After dozens of Turkish soldiers were killed by Syrian forces in a late-February airstrike near Idlib, U.S. Secretary of State Mike Pompeo condemned the attack. Pompeo said he was looking for ways the United States can aid Turkey. It may have sounded like a simple statement on behalf of a NATO ally, but Pompeo’s remark risked convincing the Turks that the Trump administration welcomes Turkish military engagement in the conflict. To this we must add the news that the United States is considering supplying Ankara with Patriot missiles for use against Syria.
This is exactly what the United States must avoid. Syria’s civil war has reached the point where a Syrian regime victory is less costly to U.S. security and humanitarian objectives than a grinding, deadly, endless battle between armed factions supporting or opposing the regime of Bashar al Assad. Now that the Syrian dictator has consolidated control over Aleppo province, only one major rebel holdout remains on the battlefield.
Idlib is a province in Syria’s northwest, hugging the Turkish border. Thousands of opposition fighters are entrenched there, many of them members of the al Qaeda-linked Hayat Tahrir al-Sham. They are no match for the Syrian and Russian warplanes that have been pounding the area in a new offensive since late last year. Turkish soldiers stationed in the province are increasingly vulnerable to the Syrian regime’s operations, as shown in the February airstrike. Approximately 900,000 civilians have fled since December, and U.N. human rights officials are calling the crisis “overwhelming.” Assad and his allies in Moscow and Tehran are clearing Idlib in much the same way as they have cleared opposition fighters from other parts of Syria in nine years of war: by launching an indiscriminate air campaign and targeting any facility that would complicate Damascus’s push for victory.
As bad as the battle for Idlib is today, the violence and human suffering will likely get even worse if Turkey continues to support opposition forces who don’t have the power to resist the regime’s offensive over the long term. As one of Ankara’s NATO allies, the United States should stop encouraging the Turks to hold out and instead tell them the cold, hard truth: There is no sense prolonging the war when an Assad victory is all but assured.
This is in no way an endorsement of Assad, who by all available markers has distinguished himself as the world’s worst war criminal. The fact that hundreds of thousands of Syrians, many of whom are women and children, would rather leave their homes and endure the elements than stay put is a poignant illustration of how brutal the Syrian dictator’s prosecution of the war has been. So many bombs have been dropped on hospitals, clinics and homes over so many years that the Syrian and Russian air forces have almost normalized the tactic.

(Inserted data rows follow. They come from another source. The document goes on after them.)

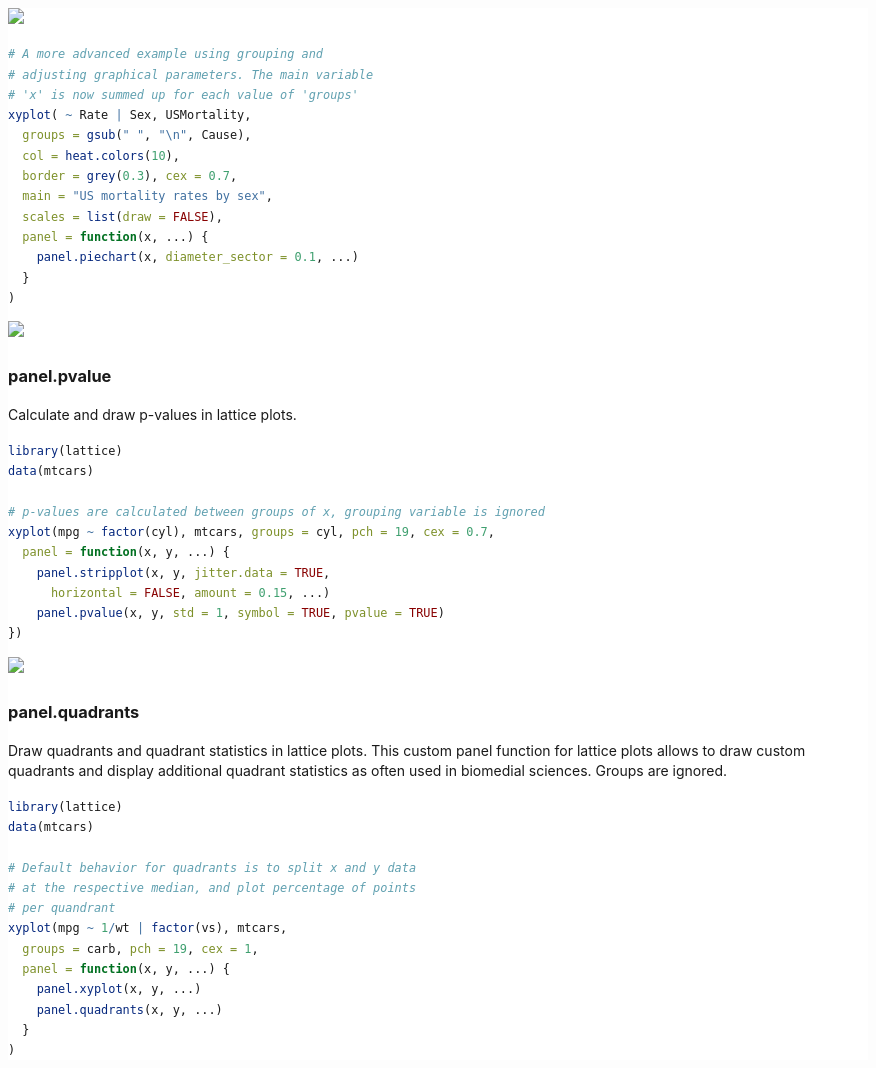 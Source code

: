 ![](/tmp/Rtmp4z3n0n/preview-25a378c19854.dir/README_files/figure-gfm/unnamed-chunk-7-1.png)

``` r
# A more advanced example using grouping and
# adjusting graphical parameters. The main variable 
# 'x' is now summed up for each value of 'groups'
xyplot( ~ Rate | Sex, USMortality,
  groups = gsub(" ", "\n", Cause), 
  col = heat.colors(10),
  border = grey(0.3), cex = 0.7,
  main = "US mortality rates by sex",
  scales = list(draw = FALSE),
  panel = function(x, ...) {
    panel.piechart(x, diameter_sector = 0.1, ...)
  }
)
```

![](/tmp/Rtmp4z3n0n/preview-25a378c19854.dir/README_files/figure-gfm/unnamed-chunk-7-2.png)

### panel.pvalue

Calculate and draw p-values in lattice plots.

``` r
library(lattice)
data(mtcars)

# p-values are calculated between groups of x, grouping variable is ignored
xyplot(mpg ~ factor(cyl), mtcars, groups = cyl, pch = 19, cex = 0.7,
  panel = function(x, y, ...) {
    panel.stripplot(x, y, jitter.data = TRUE, 
      horizontal = FALSE, amount = 0.15, ...)
    panel.pvalue(x, y, std = 1, symbol = TRUE, pvalue = TRUE)
})
```

![](/tmp/Rtmp4z3n0n/preview-25a378c19854.dir/README_files/figure-gfm/unnamed-chunk-8-1.png)

### panel.quadrants

Draw quadrants and quadrant statistics in lattice plots. This custom
panel function for lattice plots allows to draw custom quadrants and
display additional quadrant statistics as often used in biomedial
sciences. Groups are ignored.

``` r
library(lattice)
data(mtcars)

# Default behavior for quadrants is to split x and y data
# at the respective median, and plot percentage of points 
# per quandrant
xyplot(mpg ~ 1/wt | factor(vs), mtcars,
  groups = carb, pch = 19, cex = 1,
  panel = function(x, y, ...) {
    panel.xyplot(x, y, ...)
    panel.quadrants(x, y, ...)
  }
)
```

Yet none of this changes the balance of power on the ground or the direction the war is traveling. The rebel ranks are now dominated by jihadists who would just as happily kill an Alawite civilian as they would a Syrian soldier. The same anti-Assad opposition that once controlled parts of the Damascus suburbs is now pinned into a corner of Syria and trapped between Russian planes and a sealed Turkish border. No amount of Turkish-delivered TOW missile systems, weapons, ammunition or intelligence support will be able to compensate for the unchallenged superiority Moscow and Damascus enjoy from the air. Turkish President Recep Tayyip Erdogan may loudly threaten a ground offensive in Idlib if Syrian troops continue to move deeper into the province, but even the loudmouthed Turkish leader likely understands that sending more of his soldiers into Northwestern Syria is a pointless endeavor.
For the United States, the situation in Idlib is a microcosm of the entire Syrian war: hopeless and tragic, yet a crisis where there are very few direct national security interests at stake. Throwing more Turkish weapons into the mix will neither deter Assad from continuing his offensive nor magically persuade him to enter into a dialogue and give up at the negotiating table what he has refused to surrender on the battlefield.
Western capitals can’t bring themselves to say it openly, but Assad is on his way to winning the war militarily. The only question is how many more people will die before the strongman declares victory.
The only interest Washington possesses in Syria is ensuring transnational terrorist forces on Syrian soil do not attack the United States. Assad’s record, heinous though it may be, indicates that he won’t tolerate terrorists in Syria. That’s why ISIS leader Abu Bakr al-Baghdadi had to hide out in Idlib, the one territory in Syria out of Assad’s grasp. Keeping the United States safe from threats is a legitimate interest for the Washington. Political questions — who rules Damascus, what Syria’s foreign policy looks like, and how the Syrian political system is structured — are not nearly as important.
The United States should tell Turkey in no uncertain terms that under no circumstances will it permit U.S. military equipment being transferred to extremist fighters in Syria. Ankara has its own designs for Idlib, none of which are aligned with Washington’s objectives.
Turkey may be a NATO ally, but that doesn’t earn it the privilege of blanket U.S. support. It’s not worth standing by Turkey when that means prolonging the Syrian civil war — and the humanitarian crisis it entails.
Daniel R. DePetris is a fellow at Defense Priorities and a columnist at the Washington Examiner. The views expressed are the author's own.